____ Material for this task
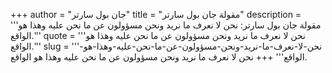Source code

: +++
author = "جان بول سارتر"
title = "مقولة جان بول سارتر"
description = '''مقولة جان بول سارتر: نحن لا نعرف ما نريد ونحن مسؤولون عن ما نحن عليه وهذا هو الواقع.'''
quote = '''نحن لا نعرف ما نريد ونحن مسؤولون عن ما نحن عليه وهذا هو الواقع.'''
slug = '''نحن-لا-نعرف-ما-نريد-ونحن-مسؤولون-عن-ما-نحن-عليه-وهذا-هو-الواقع'''
+++
نحن لا نعرف ما نريد ونحن مسؤولون عن ما نحن عليه وهذا هو الواقع.
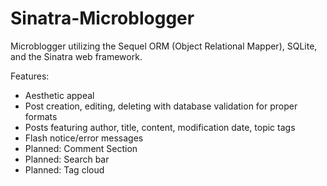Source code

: Sinatra-Microblogger
================

Microblogger utilizing the Sequel ORM (Object Relational Mapper), SQLite, and the Sinatra web framework.

Features:
* Aesthetic appeal
* Post creation, editing, deleting with database validation for proper formats
* Posts featuring author, title, content, modification date, topic tags
* Flash notice/error messages
* Planned: Comment Section
* Planned: Search bar
* Planned: Tag cloud
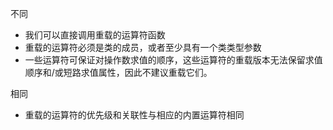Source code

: 不同
- 我们可以直接调用重载的运算符函数
- 重载的运算符必须是类的成员，或者至少具有一个类类型参数
- 一些运算符可保证对操作数求值的顺序，这些运算符的重载版本无法保留求值顺序和/或短路求值属性，因此不建议重载它们。

相同
- 重载的运算符的优先级和关联性与相应的内置运算符相同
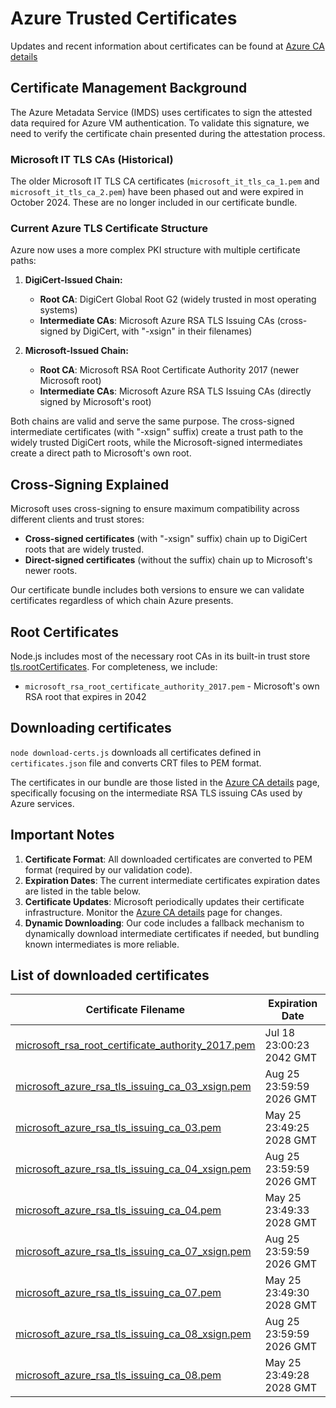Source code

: # Azure Trusted Certificates

Updates and recent information about certificates can be found at [Azure CA details](https://learn.microsoft.com/en-us/azure/security/fundamentals/azure-ca-details)

## Certificate Management Background

The Azure Metadata Service (IMDS) uses certificates to sign the attested data required for Azure VM authentication. To validate this signature, we need to verify the certificate chain presented during the attestation process.

### Microsoft IT TLS CAs (Historical)

The older Microsoft IT TLS CA certificates (`microsoft_it_tls_ca_1.pem` and `microsoft_it_tls_ca_2.pem`) have been phased out and were expired in October 2024. These are no longer included in our certificate bundle.

### Current Azure TLS Certificate Structure

Azure now uses a more complex PKI structure with multiple certificate paths:

1. **DigiCert-Issued Chain:**
   * **Root CA**: DigiCert Global Root G2 (widely trusted in most operating systems)
   * **Intermediate CAs**: Microsoft Azure RSA TLS Issuing CAs (cross-signed by DigiCert, with "-xsign" in their filenames)

2. **Microsoft-Issued Chain:**
   * **Root CA**: Microsoft RSA Root Certificate Authority 2017 (newer Microsoft root)
   * **Intermediate CAs**: Microsoft Azure RSA TLS Issuing CAs (directly signed by Microsoft's root)

Both chains are valid and serve the same purpose. The cross-signed intermediate certificates (with "-xsign" suffix) create a trust path to the widely trusted DigiCert roots, while the Microsoft-signed intermediates create a direct path to Microsoft's own root.

## Cross-Signing Explained

Microsoft uses cross-signing to ensure maximum compatibility across different clients and trust stores:

* **Cross-signed certificates** (with "-xsign" suffix) chain up to DigiCert roots that are widely trusted.
* **Direct-signed certificates** (without the suffix) chain up to Microsoft's newer roots.

Our certificate bundle includes both versions to ensure we can validate certificates regardless of which chain Azure presents.

## Root Certificates

Node.js includes most of the necessary root CAs in its built-in trust store [tls.rootCertificates](https://nodejs.org/api/tls.html#tls_tls_rootcertificates). For completeness, we include:

* `microsoft_rsa_root_certificate_authority_2017.pem` - Microsoft's own RSA root that expires in 2042

## Downloading certificates

`node download-certs.js` downloads all certificates defined in `certificates.json` file and converts CRT files to PEM format.

The certificates in our bundle are those listed in the [Azure CA details](https://learn.microsoft.com/en-us/azure/security/fundamentals/azure-ca-details) page, specifically focusing on the intermediate RSA TLS issuing CAs used by Azure services.

## Important Notes

1. **Certificate Format**: All downloaded certificates are converted to PEM format (required by our validation code).
2. **Expiration Dates**: The current intermediate certificates expiration dates are listed in the table below.
3. **Certificate Updates**: Microsoft periodically updates their certificate infrastructure. Monitor the [Azure CA details](https://learn.microsoft.com/en-us/azure/security/fundamentals/azure-ca-details) page for changes.
4. **Dynamic Downloading**: Our code includes a fallback mechanism to dynamically download intermediate certificates if needed, but bundling known intermediates is more reliable.

## List of downloaded certificates

<!-- CERTIFICATES -->
| Certificate Filename | Expiration Date |
|----------------------|-----------------|
| [microsoft_rsa_root_certificate_authority_2017.pem](https://www.microsoft.com/pkiops/certs/Microsoft%20RSA%20Root%20Certificate%20Authority%202017.crt) | Jul 18 23:00:23 2042 GMT |
| [microsoft_azure_rsa_tls_issuing_ca_03_xsign.pem](https://www.microsoft.com/pkiops/certs/Microsoft%20Azure%20RSA%20TLS%20Issuing%20CA%2003%20-%20xsign.crt) | Aug 25 23:59:59 2026 GMT |
| [microsoft_azure_rsa_tls_issuing_ca_03.pem](https://www.microsoft.com/pkiops/certs/Microsoft%20Azure%20RSA%20TLS%20Issuing%20CA%2003.crt) | May 25 23:49:25 2028 GMT |
| [microsoft_azure_rsa_tls_issuing_ca_04_xsign.pem](https://www.microsoft.com/pkiops/certs/Microsoft%20Azure%20RSA%20TLS%20Issuing%20CA%2004%20-%20xsign.crt) | Aug 25 23:59:59 2026 GMT |
| [microsoft_azure_rsa_tls_issuing_ca_04.pem](https://www.microsoft.com/pkiops/certs/Microsoft%20Azure%20RSA%20TLS%20Issuing%20CA%2004.crt) | May 25 23:49:33 2028 GMT |
| [microsoft_azure_rsa_tls_issuing_ca_07_xsign.pem](https://www.microsoft.com/pkiops/certs/Microsoft%20Azure%20RSA%20TLS%20Issuing%20CA%2007%20-%20xsign.crt) | Aug 25 23:59:59 2026 GMT |
| [microsoft_azure_rsa_tls_issuing_ca_07.pem](https://www.microsoft.com/pkiops/certs/Microsoft%20Azure%20RSA%20TLS%20Issuing%20CA%2007.crt) | May 25 23:49:30 2028 GMT |
| [microsoft_azure_rsa_tls_issuing_ca_08_xsign.pem](https://www.microsoft.com/pkiops/certs/Microsoft%20Azure%20RSA%20TLS%20Issuing%20CA%2008%20-%20xsign.crt) | Aug 25 23:59:59 2026 GMT |
| [microsoft_azure_rsa_tls_issuing_ca_08.pem](https://www.microsoft.com/pkiops/certs/Microsoft%20Azure%20RSA%20TLS%20Issuing%20CA%2008.crt) | May 25 23:49:28 2028 GMT |

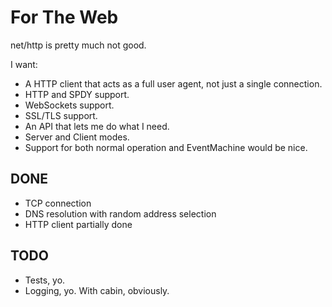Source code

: # For The Web

net/http is pretty much not good.

I want:

* A HTTP client that acts as a full user agent, not just a single connection.
* HTTP and SPDY support.
* WebSockets support.
* SSL/TLS support.
* An API that lets me do what I need.
* Server and Client modes.
* Support for both normal operation and EventMachine would be nice.

## DONE

* TCP connection 
* DNS resolution with random address selection
* HTTP client partially done

## TODO

* Tests, yo.
* Logging, yo. With cabin, obviously.
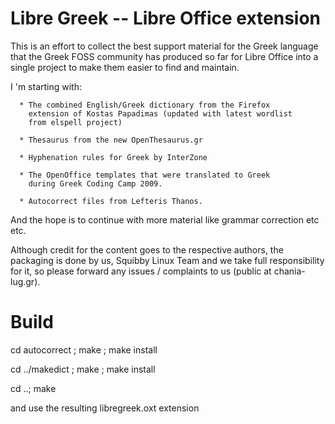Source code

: Libre Greek -- Libre Office extension
=====================================

This is an effort to collect the best support material for the
Greek language that the Greek FOSS community has produced so far
for Libre Office into a single project to make them easier to
find and maintain.

I 'm starting with:

      * The combined English/Greek dictionary from the Firefox
        extension of Kostas Papadimas (updated with latest wordlist
        from elspell project)

      * Thesaurus from the new OpenThesaurus.gr 

      * Hyphenation rules for Greek by InterZone

      * The OpenOffice templates that were translated to Greek
        during Greek Coding Camp 2009.

      * Autocorrect files from Lefteris Thanos.

And the hope is to continue with more material like grammar
correction etc etc.

Although credit for the content goes to the respective authors,
the packaging is done by us, Squibby Linux Team and we take full
responsibility for it, so please forward any issues / complaints
to us (public at chania-lug.gr).

Build
=====

cd autocorrect ; make ; make install

cd ../makedict ; make ; make install

cd ..;           make 

and use the resulting libregreek.oxt extension
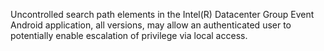 Uncontrolled search path elements in the Intel(R) Datacenter Group Event Android application, all versions, may allow an authenticated user to potentially enable escalation of privilege via local access.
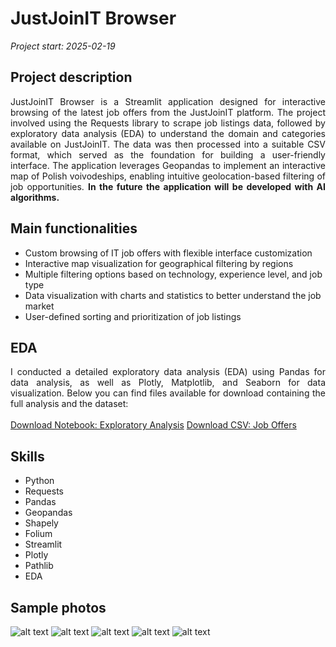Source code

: # JustJoinIT Browser

*Project start: 2025-02-19*

## Project description
<div style="text-align: justify;">
JustJoinIT Browser is a Streamlit application designed for interactive browsing of the latest job offers from the JustJoinIT platform. The project involved using the Requests library to scrape job listings data, followed by exploratory data analysis (EDA) to understand the domain and categories available on JustJoinIT. The data was then processed into a suitable CSV format, which served as the foundation for building a user-friendly interface. The application leverages Geopandas to implement an interactive map of Polish voivodeships, enabling intuitive geolocation-based filtering of job opportunities. <strong>In the future the application will be developed with AI algorithms.</strong>
</div style>


## Main functionalities
<ul>
  <li>Custom browsing of IT job offers with flexible interface customization</li>
  <li>Interactive map visualization for geographical filtering by regions</li>
  <li>Multiple filtering options based on technology, experience level, and job type</li>
  <li>Data visualization with charts and statistics to better understand the job market</li>
  <li>User-defined sorting and prioritization of job listings</li>
</ul>

## EDA 
<div style="text-align: justify;">
I conducted a detailed exploratory data analysis (EDA) using Pandas for data analysis, as well as Plotly, Matplotlib, and Seaborn for data visualization. Below you can find files available for download containing the full analysis and the dataset:<br><br>
<a href="job_offers_eda.ipynb" class="md-button md-button--primary">Download Notebook: Exploratory Analysis</a>
<a href="job_offers_data.csv" class="md-button md-button--primary">Download CSV: Job Offers</a>
</div style>

## Skills
<ul>
  <li>Python</li>
  <li>Requests</li>
  <li>Pandas</li>
  <li>Geopandas</li>
  <li>Shapely</li>
  <li>Folium</li>
  <li>Streamlit</li>
  <li>Plotly</li>
  <li>Pathlib</li> 
  <li>EDA</li> 
</ul>

## Sample photos 
![alt text](data/title.png)
![alt text](data/offers.png)
![alt text](data/filters.png)
![alt text](data/statistics.png)
![alt text](data/visualizations.png)



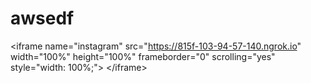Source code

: # awsedf
&lt;iframe name="instagram" src="https://815f-103-94-57-140.ngrok.io" width="100%" height="100%" frameborder="0" scrolling="yes" style="width: 100%;"> &lt;/iframe>
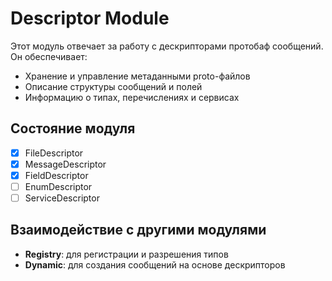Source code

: # Descriptor Module

Этот модуль отвечает за работу с дескрипторами протобаф сообщений. Он обеспечивает:

- Хранение и управление метаданными proto-файлов
- Описание структуры сообщений и полей
- Информацию о типах, перечислениях и сервисах

## Состояние модуля

- [x] FileDescriptor
- [x] MessageDescriptor
- [x] FieldDescriptor
- [ ] EnumDescriptor
- [ ] ServiceDescriptor

## Взаимодействие с другими модулями

- **Registry**: для регистрации и разрешения типов
- **Dynamic**: для создания сообщений на основе дескрипторов
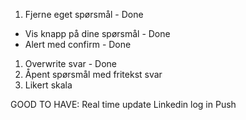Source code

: 1. Fjerne eget spørsmål - Done

- Vis knapp på dine spørsmål - Done
- Alert med confirm - Done

1. Overwrite svar - Done
2. Åpent spørsmål med fritekst svar
3. Likert skala

GOOD TO HAVE:
Real time update
Linkedin log in
Push
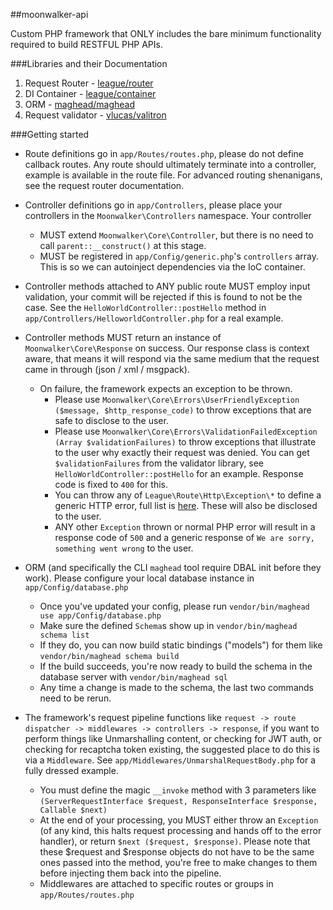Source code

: ##moonwalker-api

Custom PHP framework that ONLY includes the bare minimum functionality required to build RESTFUL PHP APIs.

###Libraries and their Documentation
1. Request Router - [league/router](http://route.thephpleague.com)
2. DI Container - [league/container](http://container.thephpleague.com)
3. ORM - [maghead/maghead](https://github.com/maghead/maghead)
4. Request validator - [vlucas/valitron](https://github.com/vlucas/valitron)


###Getting started

* Route definitions go in `app/Routes/routes.php`, please do not define callback routes. Any route should ultimately terminate into a controller, example is available in the route file. For advanced routing shenanigans, see the request router documentation.

* Controller definitions go in `app/Controllers`, please place your controllers in the `Moonwalker\Controllers` namespace. Your controller
   - MUST extend `Moonwalker\Core\Controller`, but there is no need to call `parent::__construct()` at this stage.
   - MUST be registered in `app/Config/generic.php`'s `controllers` array. This is so we can autoinject dependencies via the IoC container.

* Controller methods attached to ANY public route MUST employ input validation, your commit will be rejected if this is found to not be the case. See the `HelloWorldController::postHello` method in `app/Controllers/HelloworldController.php` for a real example.

* Controller methods MUST return an instance of `Moonwalker\Core\Response` on success. Our response class is context aware, that means it will respond via the same medium that the request came in through (json / xml / msgpack).
    - On failure, the framework expects an exception to be thrown.
        - Please use `Moonwalker\Core\Errors\UserFriendlyException ($message, $http_response_code)` to throw exceptions that are safe to disclose to the user.
        - Please use `Moonwalker\Core\Errors\ValidationFailedException (Array $validationFailures)` to throw exceptions that illustrate to the user why exactly their request was denied. You can get `$validationFailures` from the validator library, see `HelloWorldController::postHello` for an example. Response code is fixed to `400` for this.
        - You can throw any of `League\Route\Http\Exception\*` to define a generic HTTP error, full list is [here](https://github.com/thephpleague/route/tree/master/src/Http/Exception). These will also be disclosed to the user.
        - ANY other `Exception` thrown or normal PHP error will result in a response code of `500` and a generic response of `We are sorry, something went wrong` to the user.

* ORM \(and specifically the CLI `maghead` tool require DBAL init before they work\). Please configure your local database instance in `app/Config/database.php` 
    - Once you've updated your config, please run `vendor/bin/maghead use app/Config/database.php`
    - Make sure the defined `Schema`s show up in `vendor/bin/maghead schema list`
    - If they do, you can now build static bindings ("models") for them like `vendor/bin/maghead schema build`
    - If the build succeeds, you're now ready to build the schema in the database server with `vendor/bin/maghead sql`
    - Any time a change is made to the schema, the last two commands need to be rerun.
    
* The framework's request pipeline functions like `request -> route dispatcher -> middlewares -> controllers -> response`, if you want to perform things like Unmarshalling content, or checking for JWT auth, or checking for recaptcha token existing, the suggested place to do this is via a `Middleware`. See `app/Middlewares/UnmarshalRequestBody.php` for a fully dressed example.
    - You must define the magic `__invoke` method with 3 parameters like `(ServerRequestInterface $request, ResponseInterface $response, Callable $next)`
    - At the end of your processing, you MUST either throw an `Exception` (of any kind, this halts request processing and hands off to the error handler), or return `$next ($request, $response)`. Please note that these $request and $response objects do not have to be the same ones passed into the method, you're free to make changes to them before injecting them back into the pipeline.
    - Middlewares are attached to specific routes or groups in `app/Routes/routes.php`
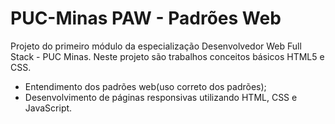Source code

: # PUC-Minas PAW - Padrões Web
Projeto do primeiro módulo da especialização Desenvolvedor Web Full Stack - PUC Minas.
Neste projeto são trabalhos conceitos básicos HTML5 e CSS.
  * Entendimento dos padrões web(uso correto dos padrões);
  * Desenvolvimento de páginas responsivas utilizando HTML, CSS e JavaScript.
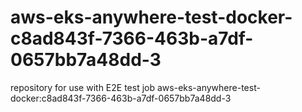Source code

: # aws-eks-anywhere-test-docker-c8ad843f-7366-463b-a7df-0657bb7a48dd-3
repository for use with E2E test job aws-eks-anywhere-test-docker:c8ad843f-7366-463b-a7df-0657bb7a48dd-3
________
**What is required:** Take the lines from the one holding "Projeto do primeiro" through the final line of the records above and output them exactly, both ends included, excluding pictures.

**Written response:**
Projeto do primeiro módulo da especialização Desenvolvedor Web Full Stack - PUC Minas.
Neste projeto são trabalhos conceitos básicos HTML5 e CSS.
  * Entendimento dos padrões web(uso correto dos padrões);
  * Desenvolvimento de páginas responsivas utilizando HTML, CSS e JavaScript.
Source code

: # aws-eks-anywhere-test-docker-c8ad843f-7366-463b-a7df-0657bb7a48dd-3
repository for use with E2E test job aws-eks-anywhere-test-docker:c8ad843f-7366-463b-a7df-0657bb7a48dd-3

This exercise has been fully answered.